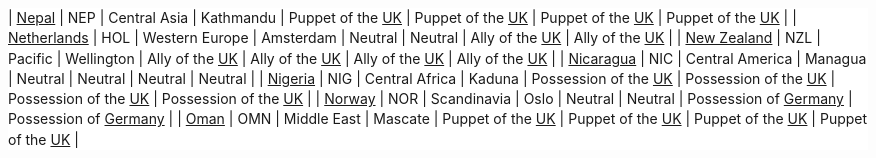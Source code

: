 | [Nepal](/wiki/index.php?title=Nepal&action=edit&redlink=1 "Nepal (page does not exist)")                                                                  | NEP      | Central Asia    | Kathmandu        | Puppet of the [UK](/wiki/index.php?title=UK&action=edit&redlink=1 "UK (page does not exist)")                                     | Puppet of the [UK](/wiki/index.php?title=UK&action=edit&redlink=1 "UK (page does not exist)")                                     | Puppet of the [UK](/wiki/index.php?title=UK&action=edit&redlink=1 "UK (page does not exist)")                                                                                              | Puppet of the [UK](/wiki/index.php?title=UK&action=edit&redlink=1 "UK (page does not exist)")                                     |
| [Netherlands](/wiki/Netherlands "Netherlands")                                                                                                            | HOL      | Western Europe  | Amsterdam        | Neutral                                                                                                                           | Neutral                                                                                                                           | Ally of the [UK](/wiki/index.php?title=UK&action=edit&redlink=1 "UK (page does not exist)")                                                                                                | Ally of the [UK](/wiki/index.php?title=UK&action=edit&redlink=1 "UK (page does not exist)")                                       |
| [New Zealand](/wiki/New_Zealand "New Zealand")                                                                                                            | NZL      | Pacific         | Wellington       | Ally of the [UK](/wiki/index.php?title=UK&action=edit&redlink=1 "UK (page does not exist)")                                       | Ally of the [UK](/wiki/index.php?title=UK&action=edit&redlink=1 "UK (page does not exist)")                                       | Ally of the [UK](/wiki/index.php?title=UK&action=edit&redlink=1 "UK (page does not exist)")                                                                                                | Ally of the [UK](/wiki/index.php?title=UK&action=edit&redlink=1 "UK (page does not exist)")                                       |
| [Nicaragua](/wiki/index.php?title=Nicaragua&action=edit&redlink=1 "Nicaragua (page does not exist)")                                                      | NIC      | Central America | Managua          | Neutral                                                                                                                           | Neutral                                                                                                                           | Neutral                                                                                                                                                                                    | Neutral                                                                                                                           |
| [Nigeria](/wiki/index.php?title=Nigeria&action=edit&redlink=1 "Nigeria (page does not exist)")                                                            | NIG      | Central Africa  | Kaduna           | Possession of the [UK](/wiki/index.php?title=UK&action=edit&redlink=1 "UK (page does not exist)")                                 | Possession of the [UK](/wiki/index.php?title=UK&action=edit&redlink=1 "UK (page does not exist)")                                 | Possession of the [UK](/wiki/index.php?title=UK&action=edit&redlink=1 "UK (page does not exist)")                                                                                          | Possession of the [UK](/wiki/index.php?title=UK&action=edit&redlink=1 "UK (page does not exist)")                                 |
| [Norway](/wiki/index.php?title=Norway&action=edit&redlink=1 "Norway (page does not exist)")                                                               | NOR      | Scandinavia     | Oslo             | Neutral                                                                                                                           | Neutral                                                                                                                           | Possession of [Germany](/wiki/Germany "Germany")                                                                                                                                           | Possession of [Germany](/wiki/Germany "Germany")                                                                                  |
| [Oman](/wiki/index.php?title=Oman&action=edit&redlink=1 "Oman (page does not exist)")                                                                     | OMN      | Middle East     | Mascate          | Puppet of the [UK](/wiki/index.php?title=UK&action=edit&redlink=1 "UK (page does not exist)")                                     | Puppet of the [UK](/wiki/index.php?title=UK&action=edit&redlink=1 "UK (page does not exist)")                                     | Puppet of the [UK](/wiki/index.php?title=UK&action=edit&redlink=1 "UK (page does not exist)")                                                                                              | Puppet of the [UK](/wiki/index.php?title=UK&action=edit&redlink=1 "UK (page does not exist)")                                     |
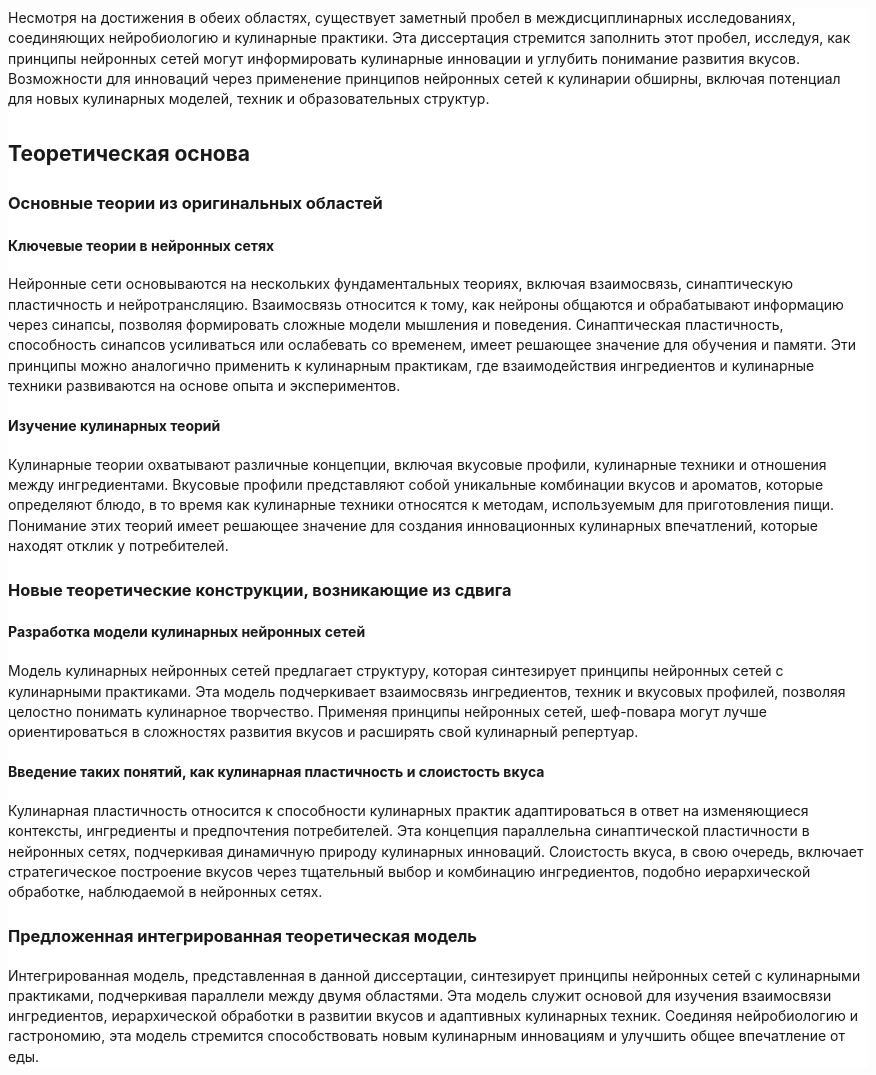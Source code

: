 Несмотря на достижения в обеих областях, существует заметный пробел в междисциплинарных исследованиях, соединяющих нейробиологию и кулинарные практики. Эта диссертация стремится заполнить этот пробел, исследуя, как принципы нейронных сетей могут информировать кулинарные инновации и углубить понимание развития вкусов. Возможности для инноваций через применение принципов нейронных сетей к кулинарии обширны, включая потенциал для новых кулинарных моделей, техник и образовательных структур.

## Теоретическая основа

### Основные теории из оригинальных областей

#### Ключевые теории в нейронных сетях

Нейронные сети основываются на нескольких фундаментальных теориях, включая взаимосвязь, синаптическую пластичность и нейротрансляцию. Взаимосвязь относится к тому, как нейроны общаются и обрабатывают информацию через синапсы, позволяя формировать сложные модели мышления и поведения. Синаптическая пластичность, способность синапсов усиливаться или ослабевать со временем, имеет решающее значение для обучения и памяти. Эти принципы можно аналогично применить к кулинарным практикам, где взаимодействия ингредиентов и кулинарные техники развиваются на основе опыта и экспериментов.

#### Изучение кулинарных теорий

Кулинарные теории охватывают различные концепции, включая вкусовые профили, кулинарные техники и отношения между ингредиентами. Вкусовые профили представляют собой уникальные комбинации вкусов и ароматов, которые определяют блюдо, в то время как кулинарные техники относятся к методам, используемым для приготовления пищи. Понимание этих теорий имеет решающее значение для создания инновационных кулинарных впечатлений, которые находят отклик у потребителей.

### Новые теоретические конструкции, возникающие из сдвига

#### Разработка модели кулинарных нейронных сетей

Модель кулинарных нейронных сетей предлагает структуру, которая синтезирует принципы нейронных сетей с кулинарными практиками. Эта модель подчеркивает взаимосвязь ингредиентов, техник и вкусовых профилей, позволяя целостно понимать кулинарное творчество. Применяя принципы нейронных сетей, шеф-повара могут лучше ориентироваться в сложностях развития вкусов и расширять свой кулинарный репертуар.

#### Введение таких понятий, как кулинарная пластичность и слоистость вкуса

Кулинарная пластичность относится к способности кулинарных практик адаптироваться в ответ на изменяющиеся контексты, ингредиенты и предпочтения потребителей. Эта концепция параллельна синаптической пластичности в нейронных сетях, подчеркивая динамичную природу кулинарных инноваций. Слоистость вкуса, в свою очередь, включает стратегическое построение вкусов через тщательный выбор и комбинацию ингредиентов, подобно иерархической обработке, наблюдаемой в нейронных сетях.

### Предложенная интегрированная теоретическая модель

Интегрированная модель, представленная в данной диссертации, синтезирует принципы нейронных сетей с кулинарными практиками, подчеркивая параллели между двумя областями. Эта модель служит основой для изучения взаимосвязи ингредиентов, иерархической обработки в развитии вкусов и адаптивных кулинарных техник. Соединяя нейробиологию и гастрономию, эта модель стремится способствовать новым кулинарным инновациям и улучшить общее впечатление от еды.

....

▸ ACTION ITEM: What is needed is an exact copy of the entries above, with no images in it.

▸ SOLUTION TO THIS TASK:
Source code

: | [Nepal](/wiki/index.php?title=Nepal&action=edit&redlink=1 "Nepal (page does not exist)")                                                                  | NEP      | Central Asia    | Kathmandu        | Puppet of the [UK](/wiki/index.php?title=UK&action=edit&redlink=1 "UK (page does not exist)")                                     | Puppet of the [UK](/wiki/index.php?title=UK&action=edit&redlink=1 "UK (page does not exist)")                                     | Puppet of the [UK](/wiki/index.php?title=UK&action=edit&redlink=1 "UK (page does not exist)")                                                                                              | Puppet of the [UK](/wiki/index.php?title=UK&action=edit&redlink=1 "UK (page does not exist)")                                     |
| [Netherlands](/wiki/Netherlands "Netherlands")                                                                                                            | HOL      | Western Europe  | Amsterdam        | Neutral                                                                                                                           | Neutral                                                                                                                           | Ally of the [UK](/wiki/index.php?title=UK&action=edit&redlink=1 "UK (page does not exist)")                                                                                                | Ally of the [UK](/wiki/index.php?title=UK&action=edit&redlink=1 "UK (page does not exist)")                                       |
| [New Zealand](/wiki/New_Zealand "New Zealand")                                                                                                            | NZL      | Pacific         | Wellington       | Ally of the [UK](/wiki/index.php?title=UK&action=edit&redlink=1 "UK (page does not exist)")                                       | Ally of the [UK](/wiki/index.php?title=UK&action=edit&redlink=1 "UK (page does not exist)")                                       | Ally of the [UK](/wiki/index.php?title=UK&action=edit&redlink=1 "UK (page does not exist)")                                                                                                | Ally of the [UK](/wiki/index.php?title=UK&action=edit&redlink=1 "UK (page does not exist)")                                       |
| [Nicaragua](/wiki/index.php?title=Nicaragua&action=edit&redlink=1 "Nicaragua (page does not exist)")                                                      | NIC      | Central America | Managua          | Neutral                                                                                                                           | Neutral                                                                                                                           | Neutral                                                                                                                                                                                    | Neutral                                                                                                                           |
| [Nigeria](/wiki/index.php?title=Nigeria&action=edit&redlink=1 "Nigeria (page does not exist)")                                                            | NIG      | Central Africa  | Kaduna           | Possession of the [UK](/wiki/index.php?title=UK&action=edit&redlink=1 "UK (page does not exist)")                                 | Possession of the [UK](/wiki/index.php?title=UK&action=edit&redlink=1 "UK (page does not exist)")                                 | Possession of the [UK](/wiki/index.php?title=UK&action=edit&redlink=1 "UK (page does not exist)")                                                                                          | Possession of the [UK](/wiki/index.php?title=UK&action=edit&redlink=1 "UK (page does not exist)")                                 |
| [Norway](/wiki/index.php?title=Norway&action=edit&redlink=1 "Norway (page does not exist)")                                                               | NOR      | Scandinavia     | Oslo             | Neutral                                                                                                                           | Neutral                                                                                                                           | Possession of [Germany](/wiki/Germany "Germany")                                                                                                                                           | Possession of [Germany](/wiki/Germany "Germany")                                                                                  |
| [Oman](/wiki/index.php?title=Oman&action=edit&redlink=1 "Oman (page does not exist)")                                                                     | OMN      | Middle East     | Mascate          | Puppet of the [UK](/wiki/index.php?title=UK&action=edit&redlink=1 "UK (page does not exist)")                                     | Puppet of the [UK](/wiki/index.php?title=UK&action=edit&redlink=1 "UK (page does not exist)")                                     | Puppet of the [UK](/wiki/index.php?title=UK&action=edit&redlink=1 "UK (page does not exist)")                                                                                              | Puppet of the [UK](/wiki/index.php?title=UK&action=edit&redlink=1 "UK (page does not exist)")                                     |
Source code

: Несмотря на достижения в обеих областях, существует заметный пробел в междисциплинарных исследованиях, соединяющих нейробиологию и кулинарные практики. Эта диссертация стремится заполнить этот пробел, исследуя, как принципы нейронных сетей могут информировать кулинарные инновации и углубить понимание развития вкусов. Возможности для инноваций через применение принципов нейронных сетей к кулинарии обширны, включая потенциал для новых кулинарных моделей, техник и образовательных структур.

## Теоретическая основа

### Основные теории из оригинальных областей

#### Ключевые теории в нейронных сетях

Нейронные сети основываются на нескольких фундаментальных теориях, включая взаимосвязь, синаптическую пластичность и нейротрансляцию. Взаимосвязь относится к тому, как нейроны общаются и обрабатывают информацию через синапсы, позволяя формировать сложные модели мышления и поведения. Синаптическая пластичность, способность синапсов усиливаться или ослабевать со временем, имеет решающее значение для обучения и памяти. Эти принципы можно аналогично применить к кулинарным практикам, где взаимодействия ингредиентов и кулинарные техники развиваются на основе опыта и экспериментов.

#### Изучение кулинарных теорий

Кулинарные теории охватывают различные концепции, включая вкусовые профили, кулинарные техники и отношения между ингредиентами. Вкусовые профили представляют собой уникальные комбинации вкусов и ароматов, которые определяют блюдо, в то время как кулинарные техники относятся к методам, используемым для приготовления пищи. Понимание этих теорий имеет решающее значение для создания инновационных кулинарных впечатлений, которые находят отклик у потребителей.

### Новые теоретические конструкции, возникающие из сдвига

#### Разработка модели кулинарных нейронных сетей

Модель кулинарных нейронных сетей предлагает структуру, которая синтезирует принципы нейронных сетей с кулинарными практиками. Эта модель подчеркивает взаимосвязь ингредиентов, техник и вкусовых профилей, позволяя целостно понимать кулинарное творчество. Применяя принципы нейронных сетей, шеф-повара могут лучше ориентироваться в сложностях развития вкусов и расширять свой кулинарный репертуар.

#### Введение таких понятий, как кулинарная пластичность и слоистость вкуса

Кулинарная пластичность относится к способности кулинарных практик адаптироваться в ответ на изменяющиеся контексты, ингредиенты и предпочтения потребителей. Эта концепция параллельна синаптической пластичности в нейронных сетях, подчеркивая динамичную природу кулинарных инноваций. Слоистость вкуса, в свою очередь, включает стратегическое построение вкусов через тщательный выбор и комбинацию ингредиентов, подобно иерархической обработке, наблюдаемой в нейронных сетях.

### Предложенная интегрированная теоретическая модель

Интегрированная модель, представленная в данной диссертации, синтезирует принципы нейронных сетей с кулинарными практиками, подчеркивая параллели между двумя областями. Эта модель служит основой для изучения взаимосвязи ингредиентов, иерархической обработки в развитии вкусов и адаптивных кулинарных техник. Соединяя нейробиологию и гастрономию, эта модель стремится способствовать новым кулинарным инновациям и улучшить общее впечатление от еды.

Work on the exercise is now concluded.